The tests get in the way. Because my design does not have low coupling, I end up with tests that also do not have low coupling.
This happens to me all the time. I could have low coupling, but I quite often decide it’s not worth the mental effort. When I need to change things in one class, I usually end up blowing up five others. How is that TDDs fault? In these cases, TDD helps me find the problems in the other classes so I don’t forget something.
If your job involves working on a large enough code base that low coupling is an issue with tests, then you need to rethink the way you have structured your code, not your tests.
Because I don’t have low coupling, I need to use mocks or other tests doubles often.
I agree with this completely. Mocks suck! They are the worst system we have, except for all the others. I hate writing Mocks. I’m constantly thinking about how I would make the class behave like it’s called, without actually being called. It’s a pain that we all share.
I understand the need for them. There is inherit value in testing a class in isolation, outside of any interference from other classes or services. I think that’s why people like writing integration of acceptance tests more. They are easier to write because you don’t have to bother with things like mocks (for the most part).
Design on the fly is a learned skill. If you don’t have the refactoring skills to drive it, it is possible that the design you reach through TDD is going to be worse than if you spent 15 minutes doing up-front design.
Nope. You’re writing your tests with the wrong mindset. Have you ever heard the term “Programming by Wishful Thinking“? The belief is that you write your integration (or in our case tests), that look how you would like your code to look. Then you write the code to implement that integration.
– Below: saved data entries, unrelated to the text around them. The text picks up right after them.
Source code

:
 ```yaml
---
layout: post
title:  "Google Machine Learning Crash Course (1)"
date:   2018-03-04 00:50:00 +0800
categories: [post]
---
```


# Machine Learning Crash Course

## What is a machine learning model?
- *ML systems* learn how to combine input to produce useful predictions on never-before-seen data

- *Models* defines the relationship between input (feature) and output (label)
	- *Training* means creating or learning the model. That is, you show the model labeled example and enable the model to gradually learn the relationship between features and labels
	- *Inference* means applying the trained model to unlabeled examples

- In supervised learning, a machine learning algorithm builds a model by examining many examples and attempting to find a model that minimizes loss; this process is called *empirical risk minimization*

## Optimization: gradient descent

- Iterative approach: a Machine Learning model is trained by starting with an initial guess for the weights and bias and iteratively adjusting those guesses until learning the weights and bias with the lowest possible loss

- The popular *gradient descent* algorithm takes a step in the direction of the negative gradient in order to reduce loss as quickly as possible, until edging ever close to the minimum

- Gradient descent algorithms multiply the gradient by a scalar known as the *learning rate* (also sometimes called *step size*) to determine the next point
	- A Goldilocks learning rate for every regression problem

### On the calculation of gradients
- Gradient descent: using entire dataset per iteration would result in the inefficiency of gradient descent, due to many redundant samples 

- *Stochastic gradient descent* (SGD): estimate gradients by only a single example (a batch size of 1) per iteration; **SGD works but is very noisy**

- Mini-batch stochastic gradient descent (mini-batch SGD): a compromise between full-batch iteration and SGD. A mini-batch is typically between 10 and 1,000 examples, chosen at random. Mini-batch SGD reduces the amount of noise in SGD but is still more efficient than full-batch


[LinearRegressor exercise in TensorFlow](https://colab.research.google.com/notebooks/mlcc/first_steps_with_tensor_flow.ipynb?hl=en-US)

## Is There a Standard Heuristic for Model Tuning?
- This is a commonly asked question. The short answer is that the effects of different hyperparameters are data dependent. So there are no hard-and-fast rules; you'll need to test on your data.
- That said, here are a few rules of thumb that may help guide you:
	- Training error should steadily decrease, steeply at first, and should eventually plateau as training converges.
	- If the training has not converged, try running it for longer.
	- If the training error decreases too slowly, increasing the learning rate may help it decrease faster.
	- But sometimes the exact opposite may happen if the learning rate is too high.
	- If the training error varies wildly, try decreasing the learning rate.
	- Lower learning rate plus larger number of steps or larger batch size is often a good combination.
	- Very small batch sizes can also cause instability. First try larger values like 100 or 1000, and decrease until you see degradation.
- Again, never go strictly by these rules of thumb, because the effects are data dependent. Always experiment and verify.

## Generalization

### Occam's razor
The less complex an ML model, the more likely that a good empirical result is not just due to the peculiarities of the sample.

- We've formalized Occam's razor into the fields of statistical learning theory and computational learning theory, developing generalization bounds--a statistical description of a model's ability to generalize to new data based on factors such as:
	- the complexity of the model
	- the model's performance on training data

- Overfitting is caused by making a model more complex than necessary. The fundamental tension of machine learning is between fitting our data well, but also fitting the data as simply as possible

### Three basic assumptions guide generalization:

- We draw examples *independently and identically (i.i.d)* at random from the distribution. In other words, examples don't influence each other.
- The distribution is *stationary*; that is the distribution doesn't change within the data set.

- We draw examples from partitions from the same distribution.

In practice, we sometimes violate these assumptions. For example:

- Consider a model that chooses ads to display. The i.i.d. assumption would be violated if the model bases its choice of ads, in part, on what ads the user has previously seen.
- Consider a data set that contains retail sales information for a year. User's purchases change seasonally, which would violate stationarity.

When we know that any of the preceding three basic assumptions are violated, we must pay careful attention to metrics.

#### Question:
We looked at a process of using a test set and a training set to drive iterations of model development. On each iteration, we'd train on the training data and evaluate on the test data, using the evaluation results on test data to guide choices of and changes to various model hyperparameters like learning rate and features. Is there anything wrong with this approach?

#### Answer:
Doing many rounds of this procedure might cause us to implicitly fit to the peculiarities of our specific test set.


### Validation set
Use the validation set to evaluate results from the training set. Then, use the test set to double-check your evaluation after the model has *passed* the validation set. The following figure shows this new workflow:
You should be writing your tests with design in mind. Don’t think about how you will implement that function in your service class. Instead think about how you would like your service class to be called. Would you chain in on your object, or call it directly? Would we return the instance to chain again, or simply return the data? Once you decide how this class will behave, you can write the test to call it. Then you can worry about the implementation over and over again, and allow your tests to turn green on a successful refactor.
My Thoughts on TDD
Testing is a tool like any other. You can use it wisely, or go crazy with it. Write your tests so you have enough confidence that when you do refactor, your tests have caught 80% of regression issues. If you’re aiming for 100%, you’re still going to be working on that password reset feature 6 months from now.
Write good tests coverage for the job. If you’re quickly spinning up a shopping cart to sell a few digital products, then write the number of tests that you feel will let you sleep at night. If that’s only 1 or 2 big acceptance tests, that’s fine. On the other hand, if you’re writing software to monitor heart patients, you better be aiming for delivering that 100% test coverage.